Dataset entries
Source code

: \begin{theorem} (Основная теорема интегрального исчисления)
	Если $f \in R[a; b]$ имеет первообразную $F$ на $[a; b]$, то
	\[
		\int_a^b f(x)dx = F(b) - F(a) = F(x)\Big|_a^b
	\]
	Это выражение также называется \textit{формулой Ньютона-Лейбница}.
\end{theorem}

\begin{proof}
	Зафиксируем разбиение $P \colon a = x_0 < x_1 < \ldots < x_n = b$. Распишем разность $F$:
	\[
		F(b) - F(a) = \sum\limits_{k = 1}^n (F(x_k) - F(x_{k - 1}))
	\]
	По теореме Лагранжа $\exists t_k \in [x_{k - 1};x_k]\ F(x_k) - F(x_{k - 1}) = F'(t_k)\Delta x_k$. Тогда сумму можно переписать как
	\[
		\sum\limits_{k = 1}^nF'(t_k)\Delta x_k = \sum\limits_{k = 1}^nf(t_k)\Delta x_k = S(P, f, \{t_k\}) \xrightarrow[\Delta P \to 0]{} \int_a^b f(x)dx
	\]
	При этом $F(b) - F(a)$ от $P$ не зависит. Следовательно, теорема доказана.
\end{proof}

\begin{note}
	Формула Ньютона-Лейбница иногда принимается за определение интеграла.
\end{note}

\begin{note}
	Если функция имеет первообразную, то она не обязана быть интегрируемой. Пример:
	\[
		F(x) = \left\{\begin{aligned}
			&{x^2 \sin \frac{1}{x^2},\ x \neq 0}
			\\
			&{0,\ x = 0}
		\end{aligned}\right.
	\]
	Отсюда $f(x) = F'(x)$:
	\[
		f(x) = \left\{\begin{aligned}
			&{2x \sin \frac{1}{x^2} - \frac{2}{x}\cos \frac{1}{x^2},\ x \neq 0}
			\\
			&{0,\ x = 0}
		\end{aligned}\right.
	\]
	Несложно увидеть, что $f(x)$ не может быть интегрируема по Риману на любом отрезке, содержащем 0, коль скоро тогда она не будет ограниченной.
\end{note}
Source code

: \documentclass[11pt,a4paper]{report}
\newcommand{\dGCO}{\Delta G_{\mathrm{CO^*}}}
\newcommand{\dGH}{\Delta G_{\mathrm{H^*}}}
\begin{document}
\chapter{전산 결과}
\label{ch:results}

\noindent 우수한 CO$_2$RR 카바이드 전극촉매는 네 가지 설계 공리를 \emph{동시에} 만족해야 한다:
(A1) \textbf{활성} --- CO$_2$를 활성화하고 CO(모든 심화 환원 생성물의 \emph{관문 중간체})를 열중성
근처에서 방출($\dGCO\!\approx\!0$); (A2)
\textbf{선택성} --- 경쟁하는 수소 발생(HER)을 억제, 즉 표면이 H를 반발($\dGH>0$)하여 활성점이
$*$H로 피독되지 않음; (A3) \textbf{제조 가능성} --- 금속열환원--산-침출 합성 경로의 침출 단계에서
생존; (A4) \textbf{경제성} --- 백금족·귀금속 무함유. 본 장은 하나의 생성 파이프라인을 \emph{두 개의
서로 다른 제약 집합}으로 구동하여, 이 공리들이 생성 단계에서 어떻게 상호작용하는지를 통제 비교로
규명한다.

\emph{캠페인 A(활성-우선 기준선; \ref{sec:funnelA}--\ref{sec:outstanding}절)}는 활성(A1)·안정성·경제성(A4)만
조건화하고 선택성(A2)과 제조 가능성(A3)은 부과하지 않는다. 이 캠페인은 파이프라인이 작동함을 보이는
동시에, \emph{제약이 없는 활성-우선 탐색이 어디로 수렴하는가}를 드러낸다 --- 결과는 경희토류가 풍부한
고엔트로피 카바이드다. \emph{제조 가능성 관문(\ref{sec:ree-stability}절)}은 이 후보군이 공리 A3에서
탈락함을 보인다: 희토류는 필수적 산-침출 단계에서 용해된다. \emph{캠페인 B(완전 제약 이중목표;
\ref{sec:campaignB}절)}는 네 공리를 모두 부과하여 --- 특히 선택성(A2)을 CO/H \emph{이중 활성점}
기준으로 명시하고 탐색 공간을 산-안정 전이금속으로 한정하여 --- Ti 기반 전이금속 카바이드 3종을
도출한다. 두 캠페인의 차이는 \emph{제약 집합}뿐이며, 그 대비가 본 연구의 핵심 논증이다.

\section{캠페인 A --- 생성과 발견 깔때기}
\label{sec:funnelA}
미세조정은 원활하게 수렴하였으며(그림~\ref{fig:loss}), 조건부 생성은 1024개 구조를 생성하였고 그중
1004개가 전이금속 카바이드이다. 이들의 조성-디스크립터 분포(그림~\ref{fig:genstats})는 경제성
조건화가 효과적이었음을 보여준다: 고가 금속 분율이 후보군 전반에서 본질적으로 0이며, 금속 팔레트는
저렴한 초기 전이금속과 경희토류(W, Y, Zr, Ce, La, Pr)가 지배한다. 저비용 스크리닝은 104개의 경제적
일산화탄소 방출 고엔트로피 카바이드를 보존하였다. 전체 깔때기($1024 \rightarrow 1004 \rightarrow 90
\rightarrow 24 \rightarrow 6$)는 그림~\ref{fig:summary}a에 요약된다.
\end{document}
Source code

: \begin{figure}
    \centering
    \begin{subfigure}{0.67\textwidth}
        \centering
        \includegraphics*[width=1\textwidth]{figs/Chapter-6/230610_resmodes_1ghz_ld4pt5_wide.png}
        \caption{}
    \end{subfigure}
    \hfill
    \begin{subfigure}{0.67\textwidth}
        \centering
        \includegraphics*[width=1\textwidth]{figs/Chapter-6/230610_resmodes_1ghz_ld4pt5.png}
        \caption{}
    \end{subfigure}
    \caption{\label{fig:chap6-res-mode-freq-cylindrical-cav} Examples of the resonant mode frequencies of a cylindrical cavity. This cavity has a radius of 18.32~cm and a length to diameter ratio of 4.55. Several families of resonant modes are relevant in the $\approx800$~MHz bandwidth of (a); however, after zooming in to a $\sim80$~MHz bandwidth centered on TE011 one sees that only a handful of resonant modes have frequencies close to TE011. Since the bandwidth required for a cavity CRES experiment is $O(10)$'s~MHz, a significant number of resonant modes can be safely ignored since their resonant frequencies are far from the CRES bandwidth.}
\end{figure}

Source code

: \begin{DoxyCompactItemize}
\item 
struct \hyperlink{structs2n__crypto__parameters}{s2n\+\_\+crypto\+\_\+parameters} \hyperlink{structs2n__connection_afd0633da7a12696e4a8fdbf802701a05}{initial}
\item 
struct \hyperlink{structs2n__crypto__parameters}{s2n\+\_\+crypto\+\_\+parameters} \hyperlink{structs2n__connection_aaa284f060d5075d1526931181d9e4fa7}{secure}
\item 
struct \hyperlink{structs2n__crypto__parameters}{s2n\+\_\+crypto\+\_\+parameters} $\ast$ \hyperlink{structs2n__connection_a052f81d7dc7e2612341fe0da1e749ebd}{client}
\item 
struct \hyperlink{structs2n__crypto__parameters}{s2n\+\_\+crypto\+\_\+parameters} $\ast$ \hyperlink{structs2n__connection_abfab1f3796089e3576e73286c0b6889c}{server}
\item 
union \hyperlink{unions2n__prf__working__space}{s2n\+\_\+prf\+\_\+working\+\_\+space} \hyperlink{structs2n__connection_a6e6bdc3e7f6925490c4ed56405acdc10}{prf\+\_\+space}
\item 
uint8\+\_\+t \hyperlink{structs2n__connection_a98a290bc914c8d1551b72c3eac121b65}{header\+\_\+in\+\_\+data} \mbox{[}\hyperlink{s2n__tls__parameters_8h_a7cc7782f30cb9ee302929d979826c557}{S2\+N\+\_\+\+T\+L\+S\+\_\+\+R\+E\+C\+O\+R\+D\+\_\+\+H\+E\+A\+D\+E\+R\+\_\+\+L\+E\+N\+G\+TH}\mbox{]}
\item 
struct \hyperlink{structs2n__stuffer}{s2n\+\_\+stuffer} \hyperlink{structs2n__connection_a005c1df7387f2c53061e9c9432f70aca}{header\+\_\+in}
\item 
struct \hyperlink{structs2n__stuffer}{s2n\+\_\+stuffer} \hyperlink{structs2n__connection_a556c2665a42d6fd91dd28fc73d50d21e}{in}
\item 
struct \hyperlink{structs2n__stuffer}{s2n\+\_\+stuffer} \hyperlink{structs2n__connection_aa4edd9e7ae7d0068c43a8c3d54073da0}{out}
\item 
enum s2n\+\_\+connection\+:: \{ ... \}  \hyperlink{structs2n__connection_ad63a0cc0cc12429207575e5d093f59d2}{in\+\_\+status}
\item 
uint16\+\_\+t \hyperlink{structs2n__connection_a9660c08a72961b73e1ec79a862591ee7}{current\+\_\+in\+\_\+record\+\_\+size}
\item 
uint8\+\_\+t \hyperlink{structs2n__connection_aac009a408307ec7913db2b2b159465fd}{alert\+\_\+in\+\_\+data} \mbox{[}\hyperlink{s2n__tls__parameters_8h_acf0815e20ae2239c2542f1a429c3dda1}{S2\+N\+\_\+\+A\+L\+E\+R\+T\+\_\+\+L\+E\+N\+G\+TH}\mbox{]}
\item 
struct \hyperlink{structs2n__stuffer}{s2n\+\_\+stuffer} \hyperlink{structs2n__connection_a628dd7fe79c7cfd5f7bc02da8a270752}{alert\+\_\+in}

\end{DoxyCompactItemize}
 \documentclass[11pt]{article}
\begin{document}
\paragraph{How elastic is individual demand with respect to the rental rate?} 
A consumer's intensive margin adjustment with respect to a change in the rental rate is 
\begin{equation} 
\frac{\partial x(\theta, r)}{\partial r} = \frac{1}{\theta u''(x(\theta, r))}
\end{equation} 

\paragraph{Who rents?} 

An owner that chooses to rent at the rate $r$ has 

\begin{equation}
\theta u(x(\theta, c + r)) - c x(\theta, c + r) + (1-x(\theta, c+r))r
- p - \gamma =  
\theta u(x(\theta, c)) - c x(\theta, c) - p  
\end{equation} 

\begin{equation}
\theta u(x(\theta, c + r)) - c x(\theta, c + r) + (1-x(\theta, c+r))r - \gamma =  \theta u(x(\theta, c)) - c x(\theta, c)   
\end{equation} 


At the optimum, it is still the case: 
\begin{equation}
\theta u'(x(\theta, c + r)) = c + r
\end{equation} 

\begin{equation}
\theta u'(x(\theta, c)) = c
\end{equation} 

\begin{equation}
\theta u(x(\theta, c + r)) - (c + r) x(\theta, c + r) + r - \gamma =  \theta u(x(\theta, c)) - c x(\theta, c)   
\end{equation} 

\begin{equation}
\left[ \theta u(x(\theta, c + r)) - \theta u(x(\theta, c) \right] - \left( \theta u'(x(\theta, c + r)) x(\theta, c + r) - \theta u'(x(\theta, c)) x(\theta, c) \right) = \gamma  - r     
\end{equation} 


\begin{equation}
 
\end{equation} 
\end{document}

BRIEF: Each line holding "header" in the records should be copied out.

OUTPUT OF THE EXERCISE:
uint8\+\_\+t \hyperlink{structs2n__connection_a98a290bc914c8d1551b72c3eac121b65}{header\+\_\+in\+\_\+data} \mbox{[}\hyperlink{s2n__tls__parameters_8h_a7cc7782f30cb9ee302929d979826c557}{S2\+N\+\_\+\+T\+L\+S\+\_\+\+R\+E\+C\+O\+R\+D\+\_\+\+H\+E\+A\+D\+E\+R\+\_\+\+L\+E\+N\+G\+TH}\mbox{]}
struct \hyperlink{structs2n__stuffer}{s2n\+\_\+stuffer} \hyperlink{structs2n__connection_a005c1df7387f2c53061e9c9432f70aca}{header\+\_\+in}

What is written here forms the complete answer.